# Questions, tips, and advice on growing plants outdoors



## Church (Sep 16, 2007)

I now have the first opportunity I've ever had, since getting into planted FW aquaria, to start some growout tubs outside. The problem is, I don't know where to start!

The only thing I have so far been able to imagine is that I can get some pond liners and lay them on the ground, without digging any earth away, and fill them with some type of aquatic soil, like Schultz for instance. But then what?

I've visited a local aquatic nursery several times and admired their setup, which is essentially a bunch of interconnected concrete "ponds" with a recirculating water setup. But they are a commercial facility so obviously I can't duplicate them too closely for my needs.

I want to keep it as simple as possible, while at the same knowing that it will require a good amount of daily maintenance. That's okay by me, I need a few outdoor projects. But I really don't know too much about the routines or requirements of an outdoor aquatic plant setup.

Here are the few points that are confusing me at the moment:

1) *Do I really need to recirculate the water?* I have a natural pond in my back yard that doesn't recirculate, and it has a an entire carpet of dwarf hairgrass on its shores that looks so healthy, I've even considered pulling some out to put in my tanks! (I chose not to only because I didn't want to go through the trouble of disinfecting any parasites or critters or whatever).

2) *How much natural light am I going to want to provide?* Parts of my yard are in full sunlight, while other parts are completely shaded. Do I shoot for a half and half mix of the two? Does it depend, as I suspect, on the specific plants? I've just never grown any aquatic plants under the great halide-in-the-sky before, so the unknowns are driving me crazy.

3) *I don't want to deal with too much algae or surface scum, and I know this sort of pertains to my point #1, but provided I don't have to recirculate the water, would just some gambusia and/or other surface dwellers like mollies or least killifish be able to keep these at bay?*

4) *Will I need to fertilize the water in addition to the nutrients that come in the aquatic soil?* I suspect I will, at least for plants that aren't heavy root feeders. But if so, how different is the theory behind fertilizing a "pond" as opposed to an aquarium?
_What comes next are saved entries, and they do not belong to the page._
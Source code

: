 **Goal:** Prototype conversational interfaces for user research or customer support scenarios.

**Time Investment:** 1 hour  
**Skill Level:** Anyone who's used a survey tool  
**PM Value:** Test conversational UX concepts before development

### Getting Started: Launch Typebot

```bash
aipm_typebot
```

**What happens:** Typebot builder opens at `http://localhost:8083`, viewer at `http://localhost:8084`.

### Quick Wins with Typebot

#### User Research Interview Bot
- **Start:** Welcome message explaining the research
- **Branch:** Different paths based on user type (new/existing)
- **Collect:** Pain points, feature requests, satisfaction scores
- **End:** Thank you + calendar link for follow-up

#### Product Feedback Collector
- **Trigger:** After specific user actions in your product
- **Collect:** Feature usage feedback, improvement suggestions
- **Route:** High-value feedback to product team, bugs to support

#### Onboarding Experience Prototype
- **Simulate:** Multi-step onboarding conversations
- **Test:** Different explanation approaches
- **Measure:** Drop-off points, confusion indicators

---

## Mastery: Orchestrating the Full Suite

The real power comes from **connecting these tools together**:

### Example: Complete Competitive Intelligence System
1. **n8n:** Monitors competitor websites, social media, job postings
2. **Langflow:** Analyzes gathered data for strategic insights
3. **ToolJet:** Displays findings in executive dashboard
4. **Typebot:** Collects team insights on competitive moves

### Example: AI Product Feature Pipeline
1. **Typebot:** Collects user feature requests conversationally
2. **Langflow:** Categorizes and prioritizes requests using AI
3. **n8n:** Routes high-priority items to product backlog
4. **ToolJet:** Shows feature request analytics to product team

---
5) In case you haven't figured it out now, I'm trying to avoid recirculating water just so I can avoid using electricity. *But if I do need to recirculate, is there such a thing as a solar powered pond pump?*

Hmmm. I think I covered the most pressing questions I have, but I'm sure there are plenty more. *One more thing I'm concerned about is making sure that these tubs won't be poisonous or dangerous to any of the wildlife that frequents our property.* I'm talking about LOTS of frogs and birds, and all sorts of beneficial insects.

If anyone is reading this, and would like to offer some advice, or share some personal experience, I'm all ears.

Thanks.


----------



## wicca27 (Oct 13, 2008)

Get some cheep plastic storage tubs add substrate and a air stone and a few snails like mts rams horn or apple and ur good to go if algae is a prob get some floating plants or fine leaved ones like hornwort should b all u need


----------



## Church (Sep 16, 2007)

Thanks for the response, wicca. I'm really hoping to not have to add anything electric, but if I must, I must.

Anyone else care to chime in?


----------



## wicca27 (Oct 13, 2008)

The reason i say airstone is so it does not get stannant that will tend to cause the plants to rot. If u want to do small water changes ecery couple days im sure that would work too. If u put some feeder gups in the tubs it will help fertilize


----------



## armedbiggiet (May 6, 2006)

I did it with a power head. You must have water follow at all time and I connected a tube on the power head for blowing out air bubbles to keep the water fresh... that is I keep them growing above water surface.


----------



## Diana K (Dec 20, 2007)

Solar option...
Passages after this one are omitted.